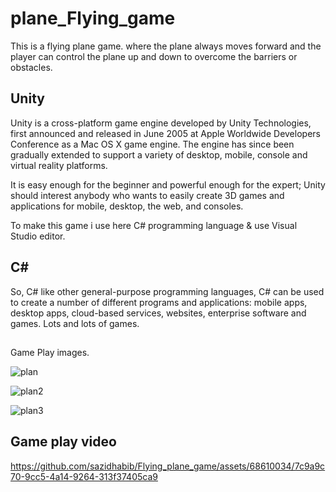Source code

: # plane_Flying_game
 
 This is a flying plane game. where the plane always moves forward and the player can control the plane up and down to overcome the barriers or obstacles.
 
 ## Unity
 Unity is a cross-platform game engine developed by Unity Technologies, first announced and released in June 2005 at Apple Worldwide Developers Conference as a Mac OS X  game engine. The engine has since been gradually extended to support a variety of desktop, mobile, console and virtual reality platforms.

It is easy enough for the beginner and powerful enough for the expert; Unity should interest anybody who wants to easily create 3D games and applications for mobile, desktop, the web, and consoles.

To make this game i use here C# programming language & use Visual Studio editor.

## C#
So, C# like other general-purpose programming languages, C# can be used to create a number of different programs and applications: mobile apps, desktop apps, cloud-based services, websites, enterprise software and games. Lots and lots of games.
##
Game Play images.
 

![plan](https://github.com/sazidhabib/Flying_plane_game/assets/68610034/56769204-d2ec-40d8-9318-e82e72004350)

![plan2](https://github.com/sazidhabib/Flying_plane_game/assets/68610034/f03c3ae9-0cd9-4c69-9bf8-97551e02dded)

![plan3](https://github.com/sazidhabib/Flying_plane_game/assets/68610034/ac8028bf-469a-46b7-8b68-9fa35b55db8d)

## Game play video

https://github.com/sazidhabib/Flying_plane_game/assets/68610034/7c9a9c70-9cc5-4a14-9264-313f37405ca9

◆ ◆ ◆ ◆ ◆

Task brief —
Exclude the images and copy every record above exactly.

Your solution —
Source code

: # plane_Flying_game
 
 This is a flying plane game. where the plane always moves forward and the player can control the plane up and down to overcome the barriers or obstacles.
 
 ## Unity
 Unity is a cross-platform game engine developed by Unity Technologies, first announced and released in June 2005 at Apple Worldwide Developers Conference as a Mac OS X  game engine. The engine has since been gradually extended to support a variety of desktop, mobile, console and virtual reality platforms.

It is easy enough for the beginner and powerful enough for the expert; Unity should interest anybody who wants to easily create 3D games and applications for mobile, desktop, the web, and consoles.

To make this game i use here C# programming language & use Visual Studio editor.

## C#
So, C# like other general-purpose programming languages, C# can be used to create a number of different programs and applications: mobile apps, desktop apps, cloud-based services, websites, enterprise software and games. Lots and lots of games.
##
Game Play images.
 

![plan](https://github.com/sazidhabib/Flying_plane_game/assets/68610034/56769204-d2ec-40d8-9318-e82e72004350)

![plan2](https://github.com/sazidhabib/Flying_plane_game/assets/68610034/f03c3ae9-0cd9-4c69-9bf8-97551e02dded)

![plan3](https://github.com/sazidhabib/Flying_plane_game/assets/68610034/ac8028bf-469a-46b7-8b68-9fa35b55db8d)

## Game play video

https://github.com/sazidhabib/Flying_plane_game/assets/68610034/7c9a9c70-9cc5-4a14-9264-313f37405ca9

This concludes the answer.